▶ _ABOUT THIS EXERCISE_
Look through the data and write out every line with the word "browser" in it.
BEGIN RECORD EXTRACTS
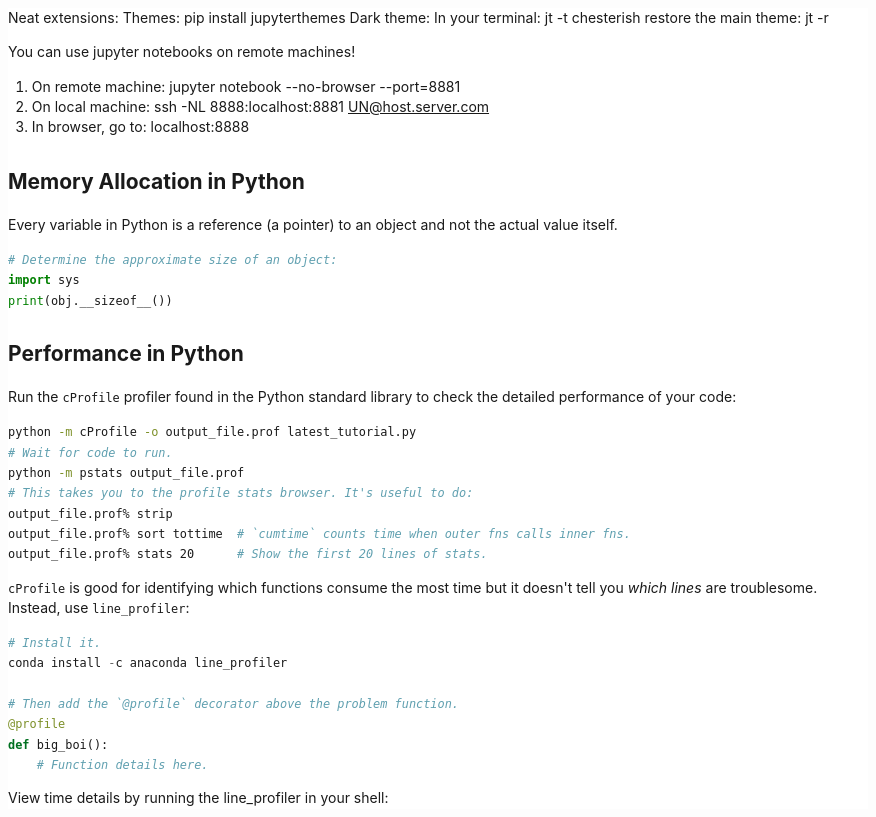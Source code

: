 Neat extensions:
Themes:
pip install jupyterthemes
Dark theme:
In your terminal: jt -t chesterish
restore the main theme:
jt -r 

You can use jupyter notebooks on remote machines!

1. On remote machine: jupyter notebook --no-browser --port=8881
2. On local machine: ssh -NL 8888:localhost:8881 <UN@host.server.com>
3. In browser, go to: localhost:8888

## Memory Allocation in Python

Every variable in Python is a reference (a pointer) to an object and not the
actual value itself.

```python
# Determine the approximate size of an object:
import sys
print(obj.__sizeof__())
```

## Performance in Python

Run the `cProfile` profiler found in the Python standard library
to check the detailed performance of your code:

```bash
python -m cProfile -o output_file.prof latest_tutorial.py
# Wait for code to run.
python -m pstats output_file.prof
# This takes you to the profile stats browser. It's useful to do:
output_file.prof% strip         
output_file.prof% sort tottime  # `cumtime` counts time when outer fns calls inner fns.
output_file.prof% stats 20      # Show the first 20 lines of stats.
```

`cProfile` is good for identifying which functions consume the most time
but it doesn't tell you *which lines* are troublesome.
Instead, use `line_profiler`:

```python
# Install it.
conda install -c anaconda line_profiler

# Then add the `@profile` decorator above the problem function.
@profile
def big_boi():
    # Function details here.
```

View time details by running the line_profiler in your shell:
END RECORD EXTRACTS
BEGIN RECORD EXTRACTS
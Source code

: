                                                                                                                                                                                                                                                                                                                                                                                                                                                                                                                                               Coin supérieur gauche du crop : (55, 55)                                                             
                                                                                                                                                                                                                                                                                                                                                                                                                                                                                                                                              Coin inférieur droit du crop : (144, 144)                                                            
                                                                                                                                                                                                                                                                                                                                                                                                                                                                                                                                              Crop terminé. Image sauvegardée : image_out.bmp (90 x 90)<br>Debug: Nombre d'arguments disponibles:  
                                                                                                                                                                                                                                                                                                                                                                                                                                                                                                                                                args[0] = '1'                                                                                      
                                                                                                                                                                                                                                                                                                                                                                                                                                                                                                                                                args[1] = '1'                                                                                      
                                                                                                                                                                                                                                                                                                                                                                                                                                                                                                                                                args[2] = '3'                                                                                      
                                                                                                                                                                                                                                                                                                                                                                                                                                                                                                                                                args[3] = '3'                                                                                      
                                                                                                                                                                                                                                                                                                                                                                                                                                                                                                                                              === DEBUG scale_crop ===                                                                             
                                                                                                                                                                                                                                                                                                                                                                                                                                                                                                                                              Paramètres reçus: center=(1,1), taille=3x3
END RECORD EXTRACTS
▶ _EXERCISE OUTPUT_
1. On remote machine: jupyter notebook --no-browser --port=8881
3. In browser, go to: localhost:8888
# This takes you to the profile stats browser. It's useful to do:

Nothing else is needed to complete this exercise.